This is May 18, 2015, and 157 years ago my maternal grandmother was born in Gagetown, New Brunswick , Canada. I want to pay tribute to this woman even though I know so little about her.
But thanks to my son, Stephen, who went to Canada with me to do family research, I do know that her father, Angus MacIntosh, immigrated from Scotland and was a farmer and a blacksmith. She herself was named Diana Christine, later shortened to Ina, and had two sisters. The next solid fact is that in 1880 she married Leander Saunders, from St. John, New Brunswick. I have no idea how they met, but I do know that when my mother was born in 1890, they were living by the Reversing Falls in St. John. My mother was the 6th child, and when she was 6 months old, the family immigrated to Boston. There my grandmother gave birth to three more children, my beloved Aunt Dot being the youngest., born in 1900.

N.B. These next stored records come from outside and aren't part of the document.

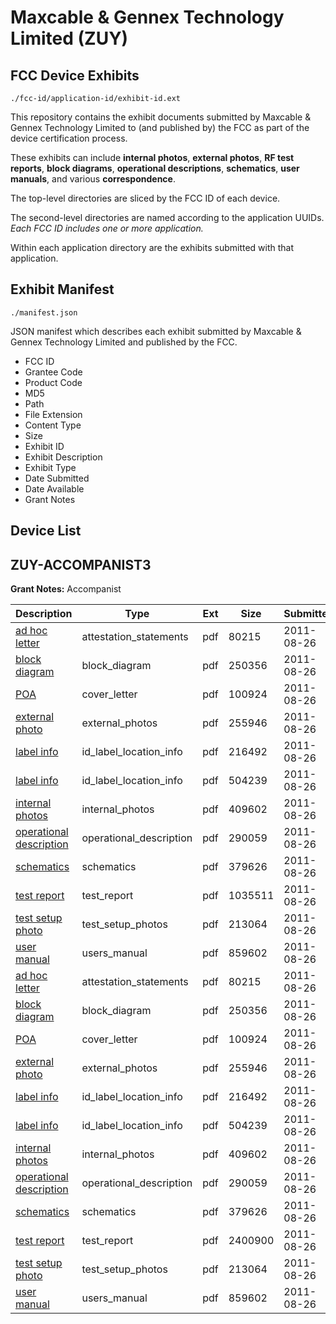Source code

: # Maxcable & Gennex Technology Limited (ZUY)
## FCC Device Exhibits

```
./fcc-id/application-id/exhibit-id.ext
```

This repository contains the exhibit documents submitted by Maxcable & Gennex Technology Limited to (and published by) the FCC as part of the device certification process.

These exhibits can include **internal photos**, **external photos**, **RF test reports**, **block diagrams**, **operational descriptions**, **schematics**, **user manuals**, and various **correspondence**.

The top-level directories are sliced by the FCC ID of each device.

The second-level directories are named according to the application UUIDs. *Each FCC ID includes one or more application.*

Within each application directory are the exhibits submitted with that application. 

## Exhibit Manifest

```
./manifest.json
```

JSON manifest which describes each exhibit submitted by Maxcable & Gennex Technology Limited and published by the FCC.

- FCC ID
- Grantee Code
- Product Code
- MD5
- Path
- File Extension
- Content Type
- Size
- Exhibit ID
- Exhibit Description
- Exhibit Type
- Date Submitted
- Date Available
- Grant Notes

## Device List
## ZUY-ACCOMPANIST3
**Grant Notes:** Accompanist

| Description | Type | Ext | Size | Submitted | Available |
| ----------- | ---- | --- | ---- | --------- | --------- |
| [ad hoc letter](ZUY-ACCOMPANIST3/f57f97d9ea5cdd5eb5a15cc987a84404/1530004.pdf) | attestation_statements | pdf | 80215 | 2011-08-26 | 2011-08-26 |
| [block diagram](ZUY-ACCOMPANIST3/f57f97d9ea5cdd5eb5a15cc987a84404/1529994.pdf) | block_diagram | pdf | 250356 | 2011-08-26 | 2011-08-26 |
| [POA](ZUY-ACCOMPANIST3/f57f97d9ea5cdd5eb5a15cc987a84404/1530005.pdf) | cover_letter | pdf | 100924 | 2011-08-26 | 2011-08-26 |
| [external photo](ZUY-ACCOMPANIST3/f57f97d9ea5cdd5eb5a15cc987a84404/1529996.pdf) | external_photos | pdf | 255946 | 2011-08-26 | 2011-08-26 |
| [label info](ZUY-ACCOMPANIST3/f57f97d9ea5cdd5eb5a15cc987a84404/1529998.pdf) | id_label_location_info | pdf | 216492 | 2011-08-26 | 2011-08-26 |
| [label info](ZUY-ACCOMPANIST3/f57f97d9ea5cdd5eb5a15cc987a84404/1529999.pdf) | id_label_location_info | pdf | 504239 | 2011-08-26 | 2011-08-26 |
| [internal photos](ZUY-ACCOMPANIST3/f57f97d9ea5cdd5eb5a15cc987a84404/1529997.pdf) | internal_photos | pdf | 409602 | 2011-08-26 | 2011-08-26 |
| [operational description](ZUY-ACCOMPANIST3/f57f97d9ea5cdd5eb5a15cc987a84404/1530001.pdf) | operational_description | pdf | 290059 | 2011-08-26 | 2011-08-26 |
| [schematics](ZUY-ACCOMPANIST3/f57f97d9ea5cdd5eb5a15cc987a84404/1529995.pdf) | schematics | pdf | 379626 | 2011-08-26 | 2011-08-26 |
| [test report](ZUY-ACCOMPANIST3/f57f97d9ea5cdd5eb5a15cc987a84404/1530025.pdf) | test_report | pdf | 1035511 | 2011-08-26 | 2011-08-26 |
| [test setup photo](ZUY-ACCOMPANIST3/f57f97d9ea5cdd5eb5a15cc987a84404/1530002.pdf) | test_setup_photos | pdf | 213064 | 2011-08-26 | 2011-08-26 |
| [user manual](ZUY-ACCOMPANIST3/f57f97d9ea5cdd5eb5a15cc987a84404/1530003.pdf) | users_manual | pdf | 859602 | 2011-08-26 | 2011-08-26 |
| [ad hoc letter](ZUY-ACCOMPANIST3/668fee1309fc6428b39bcc021257ee68/1530004.pdf) | attestation_statements | pdf | 80215 | 2011-08-26 | 2011-08-26 |
| [block diagram](ZUY-ACCOMPANIST3/668fee1309fc6428b39bcc021257ee68/1529994.pdf) | block_diagram | pdf | 250356 | 2011-08-26 | 2011-08-26 |
| [POA](ZUY-ACCOMPANIST3/668fee1309fc6428b39bcc021257ee68/1530005.pdf) | cover_letter | pdf | 100924 | 2011-08-26 | 2011-08-26 |
| [external photo](ZUY-ACCOMPANIST3/668fee1309fc6428b39bcc021257ee68/1529996.pdf) | external_photos | pdf | 255946 | 2011-08-26 | 2011-08-26 |
| [label info](ZUY-ACCOMPANIST3/668fee1309fc6428b39bcc021257ee68/1529998.pdf) | id_label_location_info | pdf | 216492 | 2011-08-26 | 2011-08-26 |
| [label info](ZUY-ACCOMPANIST3/668fee1309fc6428b39bcc021257ee68/1529999.pdf) | id_label_location_info | pdf | 504239 | 2011-08-26 | 2011-08-26 |
| [internal photos](ZUY-ACCOMPANIST3/668fee1309fc6428b39bcc021257ee68/1529997.pdf) | internal_photos | pdf | 409602 | 2011-08-26 | 2011-08-26 |
| [operational description](ZUY-ACCOMPANIST3/668fee1309fc6428b39bcc021257ee68/1530001.pdf) | operational_description | pdf | 290059 | 2011-08-26 | 2011-08-26 |
| [schematics](ZUY-ACCOMPANIST3/668fee1309fc6428b39bcc021257ee68/1529995.pdf) | schematics | pdf | 379626 | 2011-08-26 | 2011-08-26 |
| [test report](ZUY-ACCOMPANIST3/668fee1309fc6428b39bcc021257ee68/1530000.pdf) | test_report | pdf | 2400900 | 2011-08-26 | 2011-08-26 |
| [test setup photo](ZUY-ACCOMPANIST3/668fee1309fc6428b39bcc021257ee68/1530002.pdf) | test_setup_photos | pdf | 213064 | 2011-08-26 | 2011-08-26 |
| [user manual](ZUY-ACCOMPANIST3/668fee1309fc6428b39bcc021257ee68/1530003.pdf) | users_manual | pdf | 859602 | 2011-08-26 | 2011-08-26 |
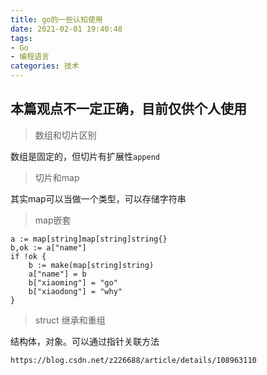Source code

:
 ```yaml
---
title: go的一些认知使用
date: 2021-02-01 19:40:48
tags:
- Go
- 编程语言
categories: 技术
---
```


## 本篇观点不一定正确，目前仅供个人使用

> 数组和切片区别

数组是固定的，但切片有扩展性`append`

> 切片和map

其实map可以当做一个类型，可以存储字符串

> map嵌套

```
a := map[string]map[string]string{}
b,ok := a["name"]
if !ok {
    b := make(map[string]string)
    a["name"] = b
    b["xiaoming"] = "go"
    b["xiaodong"] = "why"
}
```

> struct 继承和重组

结构体，对象。可以通过指针关联方法

```
https://blog.csdn.net/z226688/article/details/108963110
```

My grandmother lived to be 87 and so I am able to have some memory of her since I was seven when she died. My parents used to take me to visit her most Sundays , and we had holidays together. I recall a warm, gentle woman who loved to have me brush her long hair, usually held in a bun, and read the Bible to her. From family stories and photos there is much I can conclude about this woman.

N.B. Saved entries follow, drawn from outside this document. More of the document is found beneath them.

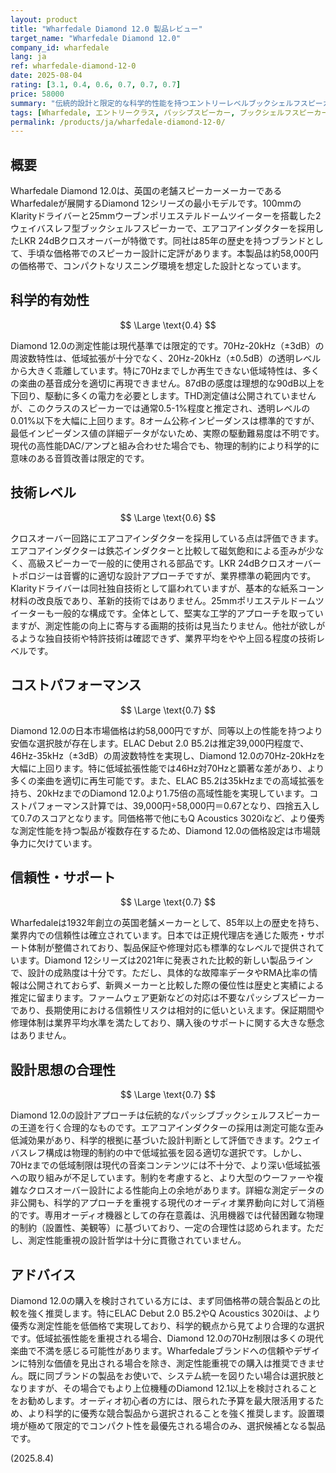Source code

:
 ```yaml
---
layout: product
title: "Wharfedale Diamond 12.0 製品レビュー"
target_name: "Wharfedale Diamond 12.0"
company_id: wharfedale
lang: ja
ref: wharfedale-diamond-12-0
date: 2025-08-04
rating: [3.1, 0.4, 0.6, 0.7, 0.7, 0.7]
price: 58000
summary: "伝統的設計と限定的な科学的性能を持つエントリーレベルブックシェルフスピーカー"
tags: [Wharfedale, エントリークラス, パッシブスピーカー, ブックシェルフスピーカー]
permalink: /products/ja/wharfedale-diamond-12-0/
---
```

## 概要

Wharfedale Diamond 12.0は、英国の老舗スピーカーメーカーであるWharfedaleが展開するDiamond 12シリーズの最小モデルです。100mmのKlarityドライバーと25mmウーブンポリエステルドームツイーターを搭載した2ウェイバスレフ型ブックシェルフスピーカーで、エアコアインダクターを採用したLKR 24dBクロスオーバーが特徴です。同社は85年の歴史を持つブランドとして、手頃な価格帯でのスピーカー設計に定評があります。本製品は約58,000円の価格帯で、コンパクトなリスニング環境を想定した設計となっています。

## 科学的有効性

$$ \Large \text{0.4} $$

Diamond 12.0の測定性能は現代基準では限定的です。70Hz-20kHz（±3dB）の周波数特性は、低域拡張が十分でなく、20Hz-20kHz（±0.5dB）の透明レベルから大きく乖離しています。特に70Hzまでしか再生できない低域特性は、多くの楽曲の基音成分を適切に再現できません。87dBの感度は理想的な90dB以上を下回り、駆動に多くの電力を必要とします。THD測定値は公開されていませんが、このクラスのスピーカーでは通常0.5-1%程度と推定され、透明レベルの0.01%以下を大幅に上回ります。8オーム公称インピーダンスは標準的ですが、最低インピーダンス値の詳細データがないため、実際の駆動難易度は不明です。現代の高性能DAC/アンプと組み合わせた場合でも、物理的制約により科学的に意味のある音質改善は限定的です。

## 技術レベル

$$ \Large \text{0.6} $$

クロスオーバー回路にエアコアインダクターを採用している点は評価できます。エアコアインダクターは鉄芯インダクターと比較して磁気飽和による歪みが少なく、高級スピーカーで一般的に使用される部品です。LKR 24dBクロスオーバートポロジーは音響的に適切な設計アプローチですが、業界標準の範囲内です。Klarityドライバーは同社独自技術として謳われていますが、基本的な紙系コーン材料の改良版であり、革新的技術ではありません。25mmポリエステルドームツイーターも一般的な構成です。全体として、堅実な工学的アプローチを取っていますが、測定性能の向上に寄与する画期的技術は見当たりません。他社が欲しがるような独自技術や特許技術は確認できず、業界平均をやや上回る程度の技術レベルです。

## コストパフォーマンス

$$ \Large \text{0.7} $$

Diamond 12.0の日本市場価格は約58,000円ですが、同等以上の性能を持つより安価な選択肢が存在します。ELAC Debut 2.0 B5.2は推定39,000円程度で、46Hz-35kHz（±3dB）の周波数特性を実現し、Diamond 12.0の70Hz-20kHzを大幅に上回ります。特に低域拡張性能では46Hz対70Hzと顕著な差があり、より多くの楽曲を適切に再生可能です。また、ELAC B5.2は35kHzまでの高域拡張を持ち、20kHzまでのDiamond 12.0より1.75倍の高域性能を実現しています。コストパフォーマンス計算では、39,000円÷58,000円＝0.67となり、四捨五入して0.7のスコアとなります。同価格帯で他にもQ Acoustics 3020iなど、より優秀な測定性能を持つ製品が複数存在するため、Diamond 12.0の価格設定は市場競争力に欠けています。

## 信頼性・サポート

$$ \Large \text{0.7} $$

Wharfedaleは1932年創立の英国老舗メーカーとして、85年以上の歴史を持ち、業界内での信頼性は確立されています。日本では正規代理店を通じた販売・サポート体制が整備されており、製品保証や修理対応も標準的なレベルで提供されています。Diamond 12シリーズは2021年に発表された比較的新しい製品ラインで、設計の成熟度は十分です。ただし、具体的な故障率データやRMA比率の情報は公開されておらず、新興メーカーと比較した際の優位性は歴史と実績による推定に留まります。ファームウェア更新などの対応は不要なパッシブスピーカーであり、長期使用における信頼性リスクは相対的に低いといえます。保証期間や修理体制は業界平均水準を満たしており、購入後のサポートに関する大きな懸念はありません。

## 設計思想の合理性

$$ \Large \text{0.7} $$

Diamond 12.0の設計アプローチは伝統的なパッシブブックシェルフスピーカーの王道を行く合理的なものです。エアコアインダクターの採用は測定可能な歪み低減効果があり、科学的根拠に基づいた設計判断として評価できます。2ウェイバスレフ構成は物理的制約の中で低域拡張を図る適切な選択です。しかし、70Hzまでの低域制限は現代の音楽コンテンツには不十分で、より深い低域拡張への取り組みが不足しています。制約を考慮すると、より大型のウーファーや複雑なクロスオーバー設計による性能向上の余地があります。詳細な測定データの非公開も、科学的アプローチを重視する現代のオーディオ業界動向に対して消極的です。専用オーディオ機器としての存在意義は、汎用機器では代替困難な物理的制約（設置性、美観等）に基づいており、一定の合理性は認められます。ただし、測定性能重視の設計哲学は十分に貫徹されていません。

## アドバイス

Diamond 12.0の購入を検討されている方には、まず同価格帯の競合製品との比較を強く推奨します。特にELAC Debut 2.0 B5.2やQ Acoustics 3020iは、より優秀な測定性能を低価格で実現しており、科学的観点から見てより合理的な選択です。低域拡張性能を重視される場合、Diamond 12.0の70Hz制限は多くの現代楽曲で不満を感じる可能性があります。Wharfedaleブランドへの信頼やデザインに特別な価値を見出される場合を除き、測定性能重視での購入は推奨できません。既に同ブランドの製品をお使いで、システム統一を図りたい場合は選択肢となりますが、その場合でもより上位機種のDiamond 12.1以上を検討されることをお勧めします。オーディオ初心者の方には、限られた予算を最大限活用するため、より科学的に優秀な競合製品から選択されることを強く推奨します。設置環境が極めて限定的でコンパクト性を最優先される場合のみ、選択候補となる製品です。

(2025.8.4)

From a tinted tintype made when she was 16 or 18, I know that she had a head of thick, auburn hair. Supposedly she lost her hair when she suffered typhoid fever, and when it grew back in, it was wavy. Pictures of her in her eighties show a fine-looking but frail regal woman with few wrinkles.
I know she was strong, not just because she raised 7 children (2 died as toddlers from whooping cough or diphtheria) , in the days before labor-saving devices, but when giving birth to my mother, she got up in the middle of labor, did the washing, and got back in bed to deliver.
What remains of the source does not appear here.